Are people reserving the right types of spaces within the office based on their task? Or the first available space they find? Our Event Fit chart compares the capacity of the space with the number of attendees to help you understand whether or not your office is functioning at ideal utilization and incorporates a mix of spaces to support the work taking place. If you find spaces are being mis or underused, design and resource improvements might be necessary.
4. Event breakdown by duration and space type: How are spaces used?
How easy is it to understand how long typical meetings are in your office? By understanding this type of information, you’ll recognize the relationship between spaces and the types of events that take place in them.
Our workplace analytics help summarize where most events are taking place. If huddle rooms are booked most frequently, is this because your office has more spaces built to this standard? Or because this space standard best suits the work taking place? Dive deeper into the most frequently used spaces to help answer this question.
When spaces host a majority of recurring events, it makes it harder for folks to find time to schedule new events in those spaces and may lead to superficial feelings of overuse. Before adding new spaces, take a look at the recurring events on the schedule. Are all of these events still active or can some be removed to free up space? Having time available for ad hoc events meetings gives your office the flexibility to meet the demands of today's fast-paced business needs.
5. Recaptured time: How much space can your office save?
Typically, about 20% of meeting room reservations will be abandoned. While colleagues constantly complain about meeting room availability, facilities sometimes swear there’s enough space and that disconnect can have costly effects.
Abandoned meetings happen for multiple reasons but we see it most often when multiple spaces are added to an event and go unused or when folks cancel or reschedule an event without updating the room reservation. Calendar systems like Google and Outlook have no way of preventing these types of issues.

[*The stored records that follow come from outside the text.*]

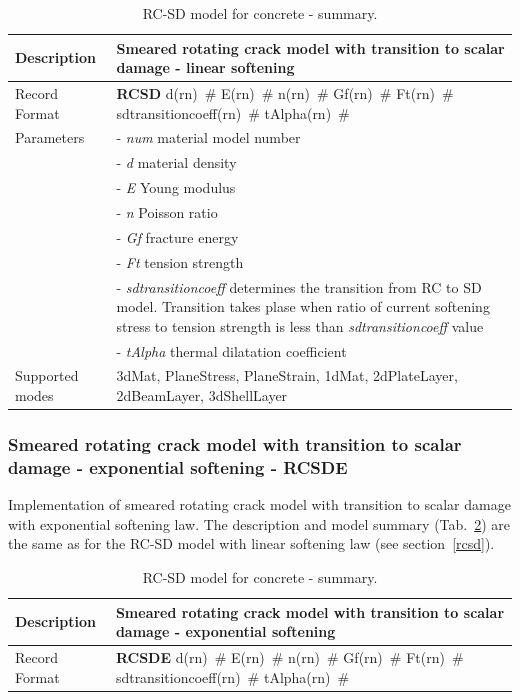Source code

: \documentclass[a4paper]{article}
\newcommand{\descitem}[1]{{\noindent \bf #1}}
\newcommand{\elemparam}[2]{{{#1\tiny (#2)}~\#}}
\newcommand{\param}[1]{{\it #1}}
\begin{document}
\begin{table}[!htb]
\begin{tabular}{|l|p{9cm}|}
\hline
Description & Smeared rotating crack model with transition to scalar
damage - linear softening\\
\hline
Record Format & \descitem{RCSD} \elemparam{d}{rn} \elemparam{E}{rn}
\elemparam{n}{rn} \elemparam{Gf}{rn} \elemparam{Ft}{rn} \elemparam{sdtransitioncoeff}{rn} \elemparam{tAlpha}{rn} \\
Parameters &- \param{num} material model number\\
&- \param{d} material density\\
&- \param{E} Young modulus\\
&- \param{n} Poisson ratio\\
&- \param{Gf} fracture energy\\
&- \param{Ft} tension strength\\
&- \param{sdtransitioncoeff} determines the transition from RC to SD
model. Transition takes plase when ratio of current softening
stress to tension strength is less than  \param{sdtransitioncoeff} value\\
&- \param{tAlpha} thermal dilatation coefficient\\
Supported modes& 3dMat, PlaneStress, PlaneStrain, 1dMat,
2dPlateLayer, 2dBeamLayer, 3dShellLayer\\
\hline
\end{tabular}
\caption{RC-SD model for  concrete - summary.}
\label{rcsd_table}
\end{table}



\subsubsection{Smeared rotating crack model with transition to scalar
damage - exponential softening - RCSDE}
\label{rcsde}
Implementation of smeared rotating crack model with transition to
scalar damage with exponential softening law.
The description and model summary (Tab.~\ref{rcsde_table}) are the
same as for the RC-SD model with linear softening law (see section~\ref{rcsd}).
\begin{table}[!htb]
\begin{tabular}{|l|p{9cm}|}
\hline
Description & Smeared rotating crack model with transition to scalar
damage - exponential softening\\
\hline
Record Format & \descitem{RCSDE} \elemparam{d}{rn} \elemparam{E}{rn}
\elemparam{n}{rn} \elemparam{Gf}{rn} \elemparam{Ft}{rn} \elemparam{sdtransitioncoeff}{rn} \elemparam{tAlpha}{rn} \\
\hline
\end{tabular}
\caption{RC-SD model for  concrete - summary.}
\label{rcsde_table}
\end{table}
\end{document}

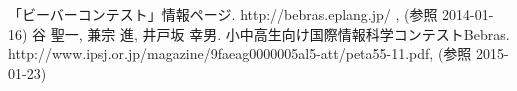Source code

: \documentclass[a4paper]{jarticle}
\begin{document}
\begin{thebibliography}{1}

 「ビーバーコンテスト」情報ページ.  http://bebras.eplang.jp/ , (参照 2014-01-16)
 谷 聖一, 兼宗 進, 井戸坂 幸男. 小中高生向け国際情報科学コンテストBebras.  http://www.ipsj.or.jp/magazine/9faeag0000005al5-att/peta55-11.pdf, (参照 2015-01-23)



\end{thebibliography}
\end{document}
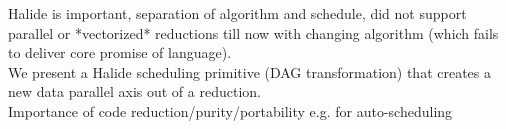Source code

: Halide is important, separation of algorithm and schedule, did not support parallel or *vectorized* reductions till now with changing algorithm (which fails to deliver core promise of language).\\

We present a Halide scheduling primitive (DAG transformation) that creates a new data parallel axis out of a reduction.\\

Importance of code reduction/purity/portability e.g. for auto-scheduling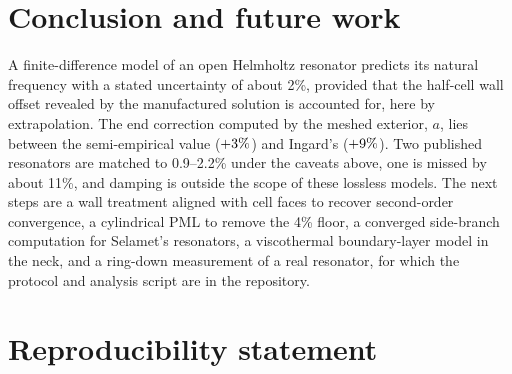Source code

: \documentclass[11pt,a4paper]{article}
\begin{document}
\section{Conclusion and future work}

A finite-difference model of an open Helmholtz resonator predicts its natural frequency
with a stated uncertainty of about 2\%, provided that the half-cell wall offset revealed by
the manufactured solution is accounted for, here by extrapolation. The end correction
computed by the meshed exterior, \dLext$a$, lies between the semi-empirical value
($+\dLextGap\%$) and Ingard's ($+\dLextGapIngard\%$). Two published resonators are matched
to 0.9--2.2\% under the caveats above, one is missed by about 11\%, and damping is outside
the scope of these lossless models. The next steps are a wall treatment aligned with cell
faces to recover second-order convergence, a cylindrical PML to remove the 4\% floor, a
converged side-branch computation for Selamet's resonators, a viscothermal boundary-layer
model in the neck, and a ring-down measurement of a real resonator, for which the protocol
and analysis script are in the repository.

\section*{Reproducibility statement}
\end{document}
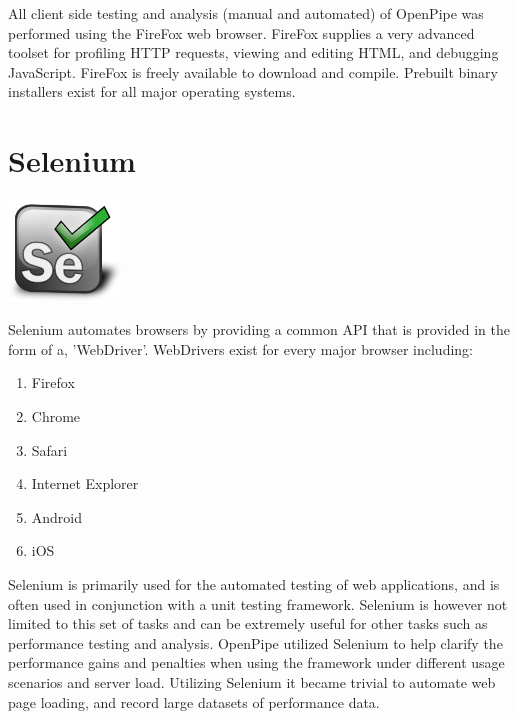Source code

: \documentclass[12pt]{report}
\begin{document}
All client side testing and analysis (manual and automated) of OpenPipe was performed using the FireFox web browser. FireFox supplies a very advanced toolset for profiling HTTP requests, viewing and editing HTML, and debugging JavaScript. FireFox is freely available to download and compile. Prebuilt binary installers exist for all major operating systems. 
 

\section{Selenium}
\begin{center}
\includegraphics[width=30mm]{figures/images/selenium_logo.png}
\end{center}

Selenium automates browsers by providing a common API that is provided in the form of a, 'WebDriver'. WebDrivers exist for every major browser including:

\begin{enumerate}
\item Firefox
\item Chrome
\item Safari
\item Internet Explorer
\item Android
\item iOS
\end{enumerate}

Selenium is primarily used for the automated testing of web applications, and is often used in conjunction with a unit testing framework.  Selenium is however not limited to this set of tasks and can be extremely useful for other tasks such as performance testing and analysis. OpenPipe utilized Selenium to help clarify the performance gains and penalties when using the framework under different usage scenarios and server load. Utilizing Selenium it became trivial to automate web page loading, and record large datasets of performance data.




\end{document}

Instead of leaving those spaces unavailable to the rest of the office, Robin releases them from the calendar for others to grab. Our recaptured time quantifies how room displays help manage the schedule of meeting bookable spaces in your office. Offices with flexible schedules and high numbers of ad hoc events typically see higher rates of recaptured time than offices where most events are planned in advance. Not only do companies save on money and square feet, but the recapture tool immediately makes the office feel bigger than before.
So, how do you plan on measuring how well your office works for your employees moving forward? We revamped our workplace analytics to arm you with the information you need to make actionable decisions. Understanding how people currently use space and areas of improvement isn’t just a nice-to-have, it’s a must have in order to retain talent, prevent office space utilization issues, and avoid an expensive office move before it’s truly necessary.